Rendered images with source text

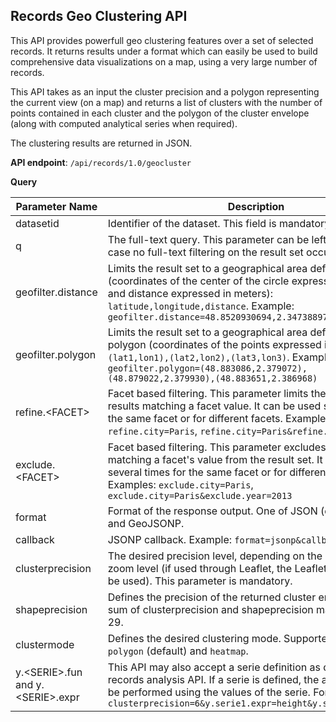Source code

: ## Records Geo Clustering API

This API provides powerfull geo clustering features over a set of selected records. It returns results under a format which can easily be used to build comprehensive data visualizations on a map, using a very large number of records.

This API takes as an input the cluster precision and a polygon representing the current view (on a map) and returns a list of clusters with the number of points contained in each cluster and the polygon of the cluster envelope (along with computed analytical series when required).

The clustering results are returned in JSON.

**API endpoint**: `/api/records/1.0/geocluster`

**Query**

Parameter Name | Description
-------------- | -----------
datasetid | Identifier of the dataset. This field is mandatory.
q | The full-text query. This parameter can be left empty, in which case no full-text filtering on the result set occurs.
geofilter.distance | Limits the result set to a geographical area defined by a circle (coordinates of the center of the circle expressed in WGS84 and distance expressed in meters): `latitude,longitude,distance`. Example: `geofilter.distance=48.8520930694,2.34738897685,1000`
geofilter.polygon | Limits the result set to a geographical area defined by a polygon (coordinates of the points expressed in WGS84): `(lat1,lon1),(lat2,lon2),(lat3,lon3)`. Example: `geofilter.polygon=(48.883086,2.379072),(48.879022,2.379930),(48.883651,2.386968)`
refine.&lt;FACET&gt; | Facet based filtering. This parameter limits the result set to the results matching a facet value. It can be used several times for the same facet or for different facets. Examples: `refine.city=Paris`, `refine.city=Paris&refine.year=2013`
exclude.&lt;FACET&gt;	| Facet based filtering. This parameter excludes the results matching a facet's value from the result set. It can be used several times for the same facet or for different facets. Examples: `exclude.city=Paris`, `exclude.city=Paris&exclude.year=2013`
format | Format of the response output. One of JSON (default), CSV and GeoJSONP.
callback | JSONP callback. Example: `format=jsonp&callback=myFunction`
clusterprecision | The desired precision level, depending on the current map zoom level (if used through Leaflet, the Leaflet zoom level can be used). This parameter is mandatory.
shapeprecision | Defines the precision of the returned cluster envelope. The sum of clusterprecision and shapeprecision may not exceed 29.
clustermode	| Defines the desired clustering mode. Supported values are `polygon` (default) and `heatmap`.
y.&lt;SERIE&gt;.fun and y.&lt;SERIE&gt;.expr | This API may also accept a serie definition as described in the records analysis API. If a serie is defined, the aggregation will be performed using the values of the serie. For example: `clusterprecision=6&y.serie1.expr=height&y.series1.func=SUM`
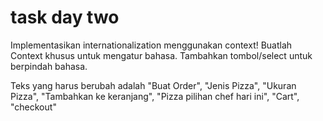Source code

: # task day two

Implementasikan internationalization menggunakan context! Buatlah Context khusus untuk mengatur bahasa. Tambahkan tombol/select untuk berpindah bahasa.

Teks yang harus berubah adalah "Buat Order", "Jenis Pizza", "Ukuran Pizza", "Tambahkan ke keranjang", "Pizza pilihan chef hari ini", "Cart", "checkout"
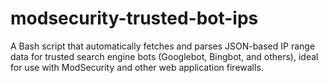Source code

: # modsecurity-trusted-bot-ips
A Bash script that automatically fetches and parses JSON-based IP range data for trusted search engine bots (Googlebot, Bingbot, and others), ideal for use with ModSecurity and other web application firewalls.
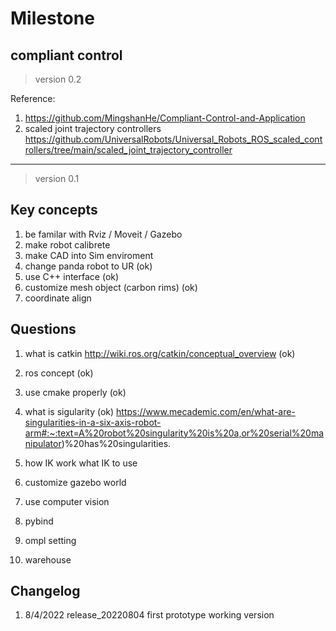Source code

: # Milestone


## compliant control 

> version 0.2

Reference:  

1. https://github.com/MingshanHe/Compliant-Control-and-Application
2. scaled joint trajectory controllers https://github.com/UniversalRobots/Universal_Robots_ROS_scaled_controllers/tree/main/scaled_joint_trajectory_controller


------------------------










> version 0.1

## Key concepts

1. be familar with Rviz / Moveit / Gazebo 
2. make robot calibrete 
3. make CAD into Sim enviroment
4. change panda robot to UR (ok) 
5. use C++ interface (ok)
6. customize mesh object (carbon rims) (ok) 
7. coordinate align

## Questions

1. what is catkin http://wiki.ros.org/catkin/conceptual_overview (ok) 
2. ros concept (ok)
3. use cmake properly (ok) 
4. what is sigularity (ok) https://www.mecademic.com/en/what-are-singularities-in-a-six-axis-robot-arm#:~:text=A%20robot%20singularity%20is%20a,or%20serial%20manipulator)%20has%20singularities.
5. how IK work what IK to use


6. customize gazebo world
7. use computer vision
8. pybind
9. ompl setting 
10. warehouse


## Changelog 

1. 8/4/2022 release_20220804 first prototype working version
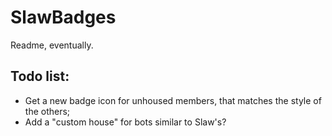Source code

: # SlawBadges

Readme, eventually.

## Todo list:
*  Get a new badge icon for unhoused members, that matches the style of the others;
*  Add a "custom house" for bots similar to Slaw's?
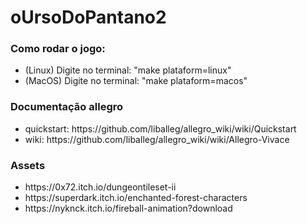 # oUrsoDoPantano2

<h3>Como rodar o jogo: </h3>
<ul>
  <li>(Linux) Digite no terminal:  "make plataform=linux"</li>
  <li>(MacOS) Digite no terminal:  "make plataform=macos"</li>
</ul>




<h3>Documentação allegro</h3>
<ul>
  <li>quickstart: https://github.com/liballeg/allegro_wiki/wiki/Quickstart</li>
  <li>wiki: https://github.com/liballeg/allegro_wiki/wiki/Allegro-Vivace</li>
</ul>

<h3>Assets</h3>
<ul>
  <li>https://0x72.itch.io/dungeontileset-ii</li>
  <li>https://superdark.itch.io/enchanted-forest-characters</li>
  <li>https://nyknck.itch.io/fireball-animation?download</li>
</ul>
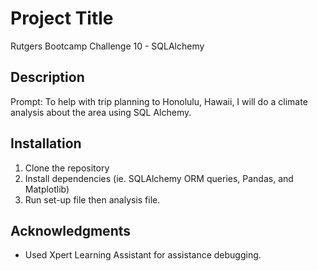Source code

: # Project Title
Rutgers Bootcamp Challenge 10 - SQLAlchemy

## Description
Prompt: To help with trip planning to Honolulu, Hawaii, I will do a climate analysis about the area using SQL Alchemy. 

## Installation
1. Clone the repository
3. Install dependencies (ie. SQLAlchemy ORM queries, Pandas, and Matplotlib)
4. Run set-up file then analysis file.

## Acknowledgments
- Used Xpert Learning Assistant for assistance debugging.
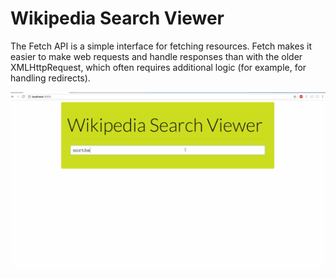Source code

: # Wikipedia Search Viewer
The Fetch API is a simple interface for fetching resources. Fetch makes it easier to make web requests and handle responses than with the older XMLHttpRequest, which often requires additional logic (for example, for handling redirects).

![demo](img/demo.gif)
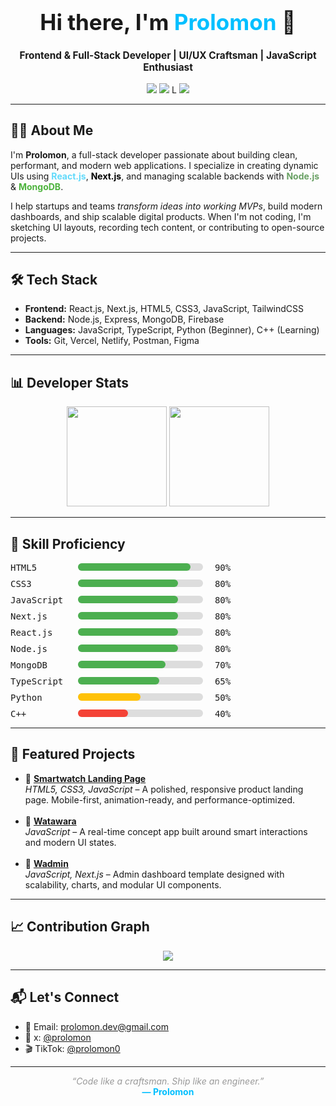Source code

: <h1 align="center" style="font-size: 2.5em;">Hi there, I'm <span style="color:#00BFFF;">Prolomon</span> 👋</h1>

<p align="center" style="font-size: 1.1em;">
  <b>Frontend & Full-Stack Developer | UI/UX Craftsman | JavaScript Enthusiast</b>
</p>

<p align="center">
  <a href="https://github.com/Prolomon"><img src="https://img.shields.io/github/followers/Prolomon?label=Follow&style=social" /></a>
  <a href="https://tiktok.com/@prolomon0"><img src="https://img.shields.io/badge/TikTok-Prolomon0-black?logo=tiktok" /></a>
L
  <a href="mailto:prolomon.dev@gmail.com"><img src="https://img.shields.io/badge/Email-prolomon.dev@gmail.com-blue?style=flat&logo=gmail" /></a>
</p>

<hr/>

<h2>🧑‍💻 About Me</h2>
<p>
I'm <b>Prolomon</b>, a full-stack developer passionate about building clean, performant, and modern web applications.
I specialize in creating dynamic UIs using <b style="color:#61dafb;">React.js</b>, <b style="color:#000;">Next.js</b>, and managing scalable backends with <b style="color:#68A063;">Node.js</b> & <b style="color:#4DB33D;">MongoDB</b>.
</p>

<p>
I help startups and teams <i>transform ideas into working MVPs</i>, build modern dashboards, and ship scalable digital products.
When I'm not coding, I'm sketching UI layouts, recording tech content, or contributing to open-source projects.
</p>

<hr/>

<h2>🛠️ Tech Stack</h2>

<ul>
  <li><b>Frontend:</b> React.js, Next.js, HTML5, CSS3, JavaScript, TailwindCSS</li>
  <li><b>Backend:</b> Node.js, Express, MongoDB, Firebase</li>
  <li><b>Languages:</b> JavaScript, TypeScript, Python (Beginner), C++ (Learning)</li>
  <li><b>Tools:</b> Git, Vercel, Netlify, Postman, Figma</li>
</ul>

<hr/>

<h2>📊 Developer Stats</h2>

<p align="center">
  <img src="https://github-readme-stats.vercel.app/api?username=Prolomon&show_icons=true&theme=radical&hide=prs&count_private=true" height="160" />
  <img src="https://github-readme-stats.vercel.app/api/top-langs/?username=Prolomon&layout=compact&theme=radical&langs_count=6" height="160" />
</p>

<hr/>

<h2>🧠 Skill Proficiency</h2>

<div style="font-family: monospace;">

  <div style="margin-bottom: 10px;">
    <span style="display:inline-block; width: 100px;">HTML5</span>
    <div style="display:inline-block; width: 200px; background-color: #ddd; border-radius: 10px;">
      <div style="width: 90%; background-color: #4CAF50; height: 12px; border-radius: 10px;"></div>
    </div>
    <span style="margin-left: 10px;">90%</span>
  </div>

  <div style="margin-bottom: 10px;">
    <span style="display:inline-block; width: 100px;">CSS3</span>
    <div style="display:inline-block; width: 200px; background-color: #ddd; border-radius: 10px;">
      <div style="width: 80%; background-color: #4CAF50; height: 12px; border-radius: 10px;"></div>
    </div>
    <span style="margin-left: 10px;">80%</span>
  </div>

  <div style="margin-bottom: 10px;">
    <span style="display:inline-block; width: 100px;">JavaScript</span>
    <div style="display:inline-block; width: 200px; background-color: #ddd; border-radius: 10px;">
      <div style="width: 80%; background-color: #4CAF50; height: 12px; border-radius: 10px;"></div>
    </div>
    <span style="margin-left: 10px;">80%</span>
  </div>

  <div style="margin-bottom: 10px;">
    <span style="display:inline-block; width: 100px;">Next.js</span>
    <div style="display:inline-block; width: 200px; background-color: #ddd; border-radius: 10px;">
      <div style="width: 80%; background-color: #4CAF50; height: 12px; border-radius: 10px;"></div>
    </div>
    <span style="margin-left: 10px;">80%</span>
  </div>

  <div style="margin-bottom: 10px;">
    <span style="display:inline-block; width: 100px;">React.js</span>
    <div style="display:inline-block; width: 200px; background-color: #ddd; border-radius: 10px;">
      <div style="width: 80%; background-color: #4CAF50; height: 12px; border-radius: 10px;"></div>
    </div>
    <span style="margin-left: 10px;">80%</span>
  </div>

  <div style="margin-bottom: 10px;">
    <span style="display:inline-block; width: 100px;">Node.js</span>
    <div style="display:inline-block; width: 200px; background-color: #ddd; border-radius: 10px;">
      <div style="width: 80%; background-color: #4CAF50; height: 12px; border-radius: 10px;"></div>
    </div>
    <span style="margin-left: 10px;">80%</span>
  </div>

  <div style="margin-bottom: 10px;">
    <span style="display:inline-block; width: 100px;">MongoDB</span>
    <div style="display:inline-block; width: 200px; background-color: #ddd; border-radius: 10px;">
      <div style="width: 70%; background-color: #4CAF50; height: 12px; border-radius: 10px;"></div>
    </div>
    <span style="margin-left: 10px;">70%</span>
  </div>

  <div style="margin-bottom: 10px;">
    <span style="display:inline-block; width: 100px;">TypeScript</span>
    <div style="display:inline-block; width: 200px; background-color: #ddd; border-radius: 10px;">
      <div style="width: 65%; background-color: #4CAF50; height: 12px; border-radius: 10px;"></div>
    </div>
    <span style="margin-left: 10px;">65%</span>
  </div>

  <div style="margin-bottom: 10px;">
    <span style="display:inline-block; width: 100px;">Python</span>
    <div style="display:inline-block; width: 200px; background-color: #ddd; border-radius: 10px;">
      <div style="width: 50%; background-color: #FFC107; height: 12px; border-radius: 10px;"></div>
    </div>
    <span style="margin-left: 10px;">50%</span>
  </div>

  <div style="margin-bottom: 10px;">
    <span style="display:inline-block; width: 100px;">C++</span>
    <div style="display:inline-block; width: 200px; background-color: #ddd; border-radius: 10px;">
      <div style="width: 40%; background-color: #F44336; height: 12px; border-radius: 10px;"></div>
    </div>
    <span style="margin-left: 10px;">40%</span>
  </div>

</div>

<hr/>

<h2>💼 Featured Projects</h2>

<ul>
  <li>
    🔷 <a href="https://github.com/Prolomon/prolon-smartwatch-webpage"><b>Smartwatch Landing Page</b></a><br/>
    <i>HTML5, CSS3, JavaScript</i> – A polished, responsive product landing page. Mobile-first, animation-ready, and performance-optimized.
  </li>
  <br/>
  <li>
    🔷 <a href="https://github.com/Prolomon/watawara"><b>Watawara</b></a><br/>
    <i>JavaScript</i> – A real-time concept app built around smart interactions and modern UI states.
  </li>
  <br/>
  <li>
    🔷 <a href="https://github.com/Prolomon/wadmin"><b>Wadmin</b></a><br/>
    <i>JavaScript, Next.js</i> – Admin dashboard template designed with scalability, charts, and modular UI components.
  </li>
</ul>

<hr/>

<h2>📈 Contribution Graph</h2>

<p align="center">
  <img src="https://github-readme-activity-graph.cyclic.app/graph?username=Prolomon&theme=github-compact" />
</p>

<hr/>

<h2>📬 Let's Connect</h2>

<ul>
  <li>📧 Email: <a href="mailto:prolomon.dev@gmail.com">prolomon.dev@gmail.com</a></li>
  <li>📱 x: <a href="https://x.com/@prolomon">@prolomon</a></li>
  <li>🎬 TikTok: <a href="https://tiktok.com/@prolomon0">@prolomon0</a></li>
</ul>

<hr/>

<p align="center">
  <i style="color:#999;">“Code like a craftsman. Ship like an engineer.”</i><br/>
  <b style="color:#00BFFF;">— Prolomon</b>
</p>
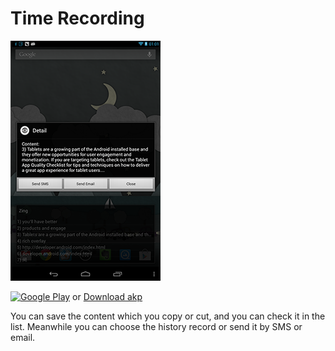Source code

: # Time Recording #

![](https://github.com/yvelabs/Zing/blob/master/zing_1.png?raw=true)

<a href="https://play.google.com/store/apps/details?id=com.yvelabs.zing"><img src="https://a248.e.akamai.net/camo.github.com/a6971ef71ec7ab49a12c1ce343a890efc9047c9b/687474703a2f2f646576656c6f7065722e616e64726f69642e636f6d2f696d616765732f6272616e642f656e5f67656e657269635f7267625f776f5f34352e706e67" alt="Google Play" style="max-width:100%;"></a> or [Download akp](https://github.com/yvelabs/Zing/blob/master/zing_v1.apk?raw=true "Download akp")

You can save the content which you copy or cut, and you can check it in the list.
Meanwhile you can choose the history record or send it by SMS or email.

**Goal of the exercise:** Determine the number of lines in the data above that contain the word "gmail", and provide only that figure.

**Output for this task:** 2